(Document images with source code)
○ ○ ○ ○
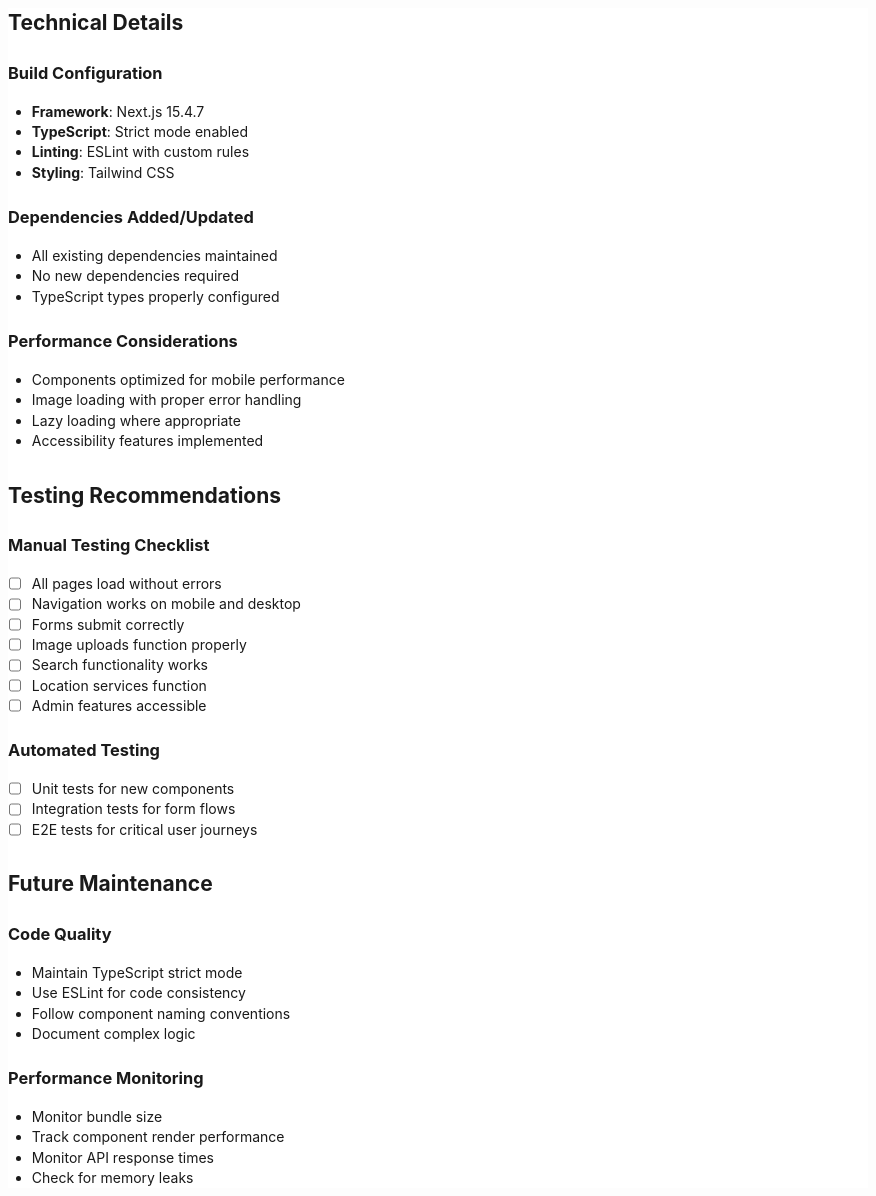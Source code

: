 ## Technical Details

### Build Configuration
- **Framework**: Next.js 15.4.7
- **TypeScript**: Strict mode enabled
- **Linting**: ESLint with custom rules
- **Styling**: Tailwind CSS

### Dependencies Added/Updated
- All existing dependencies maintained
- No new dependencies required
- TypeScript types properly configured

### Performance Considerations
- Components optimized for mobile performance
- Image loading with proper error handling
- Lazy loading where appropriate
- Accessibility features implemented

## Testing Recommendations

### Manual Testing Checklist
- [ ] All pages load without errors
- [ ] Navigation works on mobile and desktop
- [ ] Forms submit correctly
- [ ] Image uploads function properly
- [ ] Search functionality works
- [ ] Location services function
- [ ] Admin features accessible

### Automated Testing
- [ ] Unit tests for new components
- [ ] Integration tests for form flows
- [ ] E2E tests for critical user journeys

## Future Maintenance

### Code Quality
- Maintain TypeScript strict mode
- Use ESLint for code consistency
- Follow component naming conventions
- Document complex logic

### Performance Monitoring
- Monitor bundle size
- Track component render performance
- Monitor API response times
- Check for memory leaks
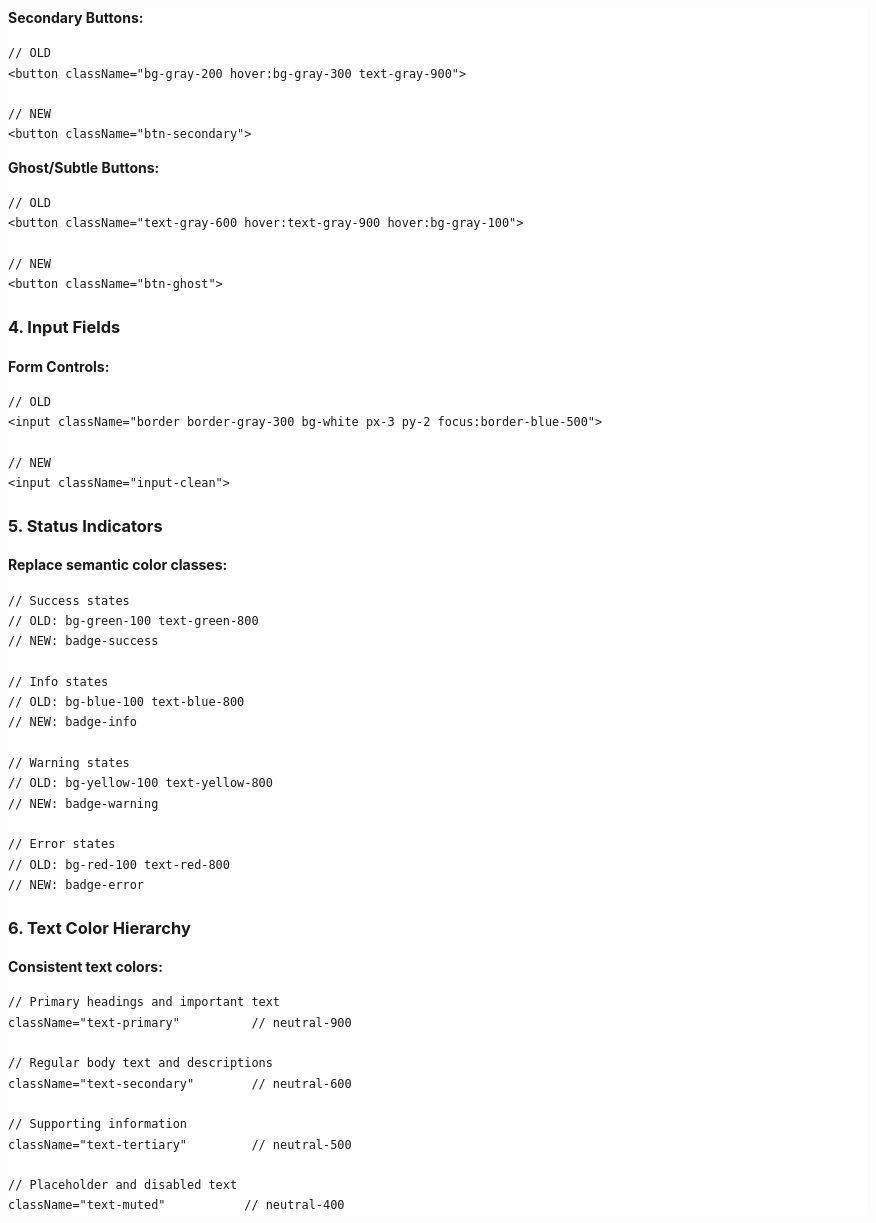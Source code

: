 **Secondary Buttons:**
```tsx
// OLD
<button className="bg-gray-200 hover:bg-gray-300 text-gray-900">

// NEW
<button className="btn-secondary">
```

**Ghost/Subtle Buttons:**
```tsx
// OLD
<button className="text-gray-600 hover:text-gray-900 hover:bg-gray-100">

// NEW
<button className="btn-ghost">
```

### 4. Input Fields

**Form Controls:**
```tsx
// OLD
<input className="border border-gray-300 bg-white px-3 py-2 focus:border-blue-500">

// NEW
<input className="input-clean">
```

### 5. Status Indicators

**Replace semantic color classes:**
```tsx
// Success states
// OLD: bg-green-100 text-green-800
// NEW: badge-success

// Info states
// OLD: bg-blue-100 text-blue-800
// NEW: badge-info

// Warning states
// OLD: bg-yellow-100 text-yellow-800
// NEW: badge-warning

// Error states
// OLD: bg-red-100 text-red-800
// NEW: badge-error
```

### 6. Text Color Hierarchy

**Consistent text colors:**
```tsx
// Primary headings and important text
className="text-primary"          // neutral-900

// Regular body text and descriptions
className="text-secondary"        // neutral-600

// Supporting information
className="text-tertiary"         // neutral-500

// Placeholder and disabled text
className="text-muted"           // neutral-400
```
○ ○ ○ ○
:: EXERCISE REQUIREMENTS ::
Repeat only the lines between the top of the entries above and the line containing "- No new dependencies required", both ends included, without the pictures.

:: RESULT FOR THIS TASK ::
Source code

: ## Technical Details

### Build Configuration
- **Framework**: Next.js 15.4.7
- **TypeScript**: Strict mode enabled
- **Linting**: ESLint with custom rules
- **Styling**: Tailwind CSS

### Dependencies Added/Updated
- All existing dependencies maintained
- No new dependencies required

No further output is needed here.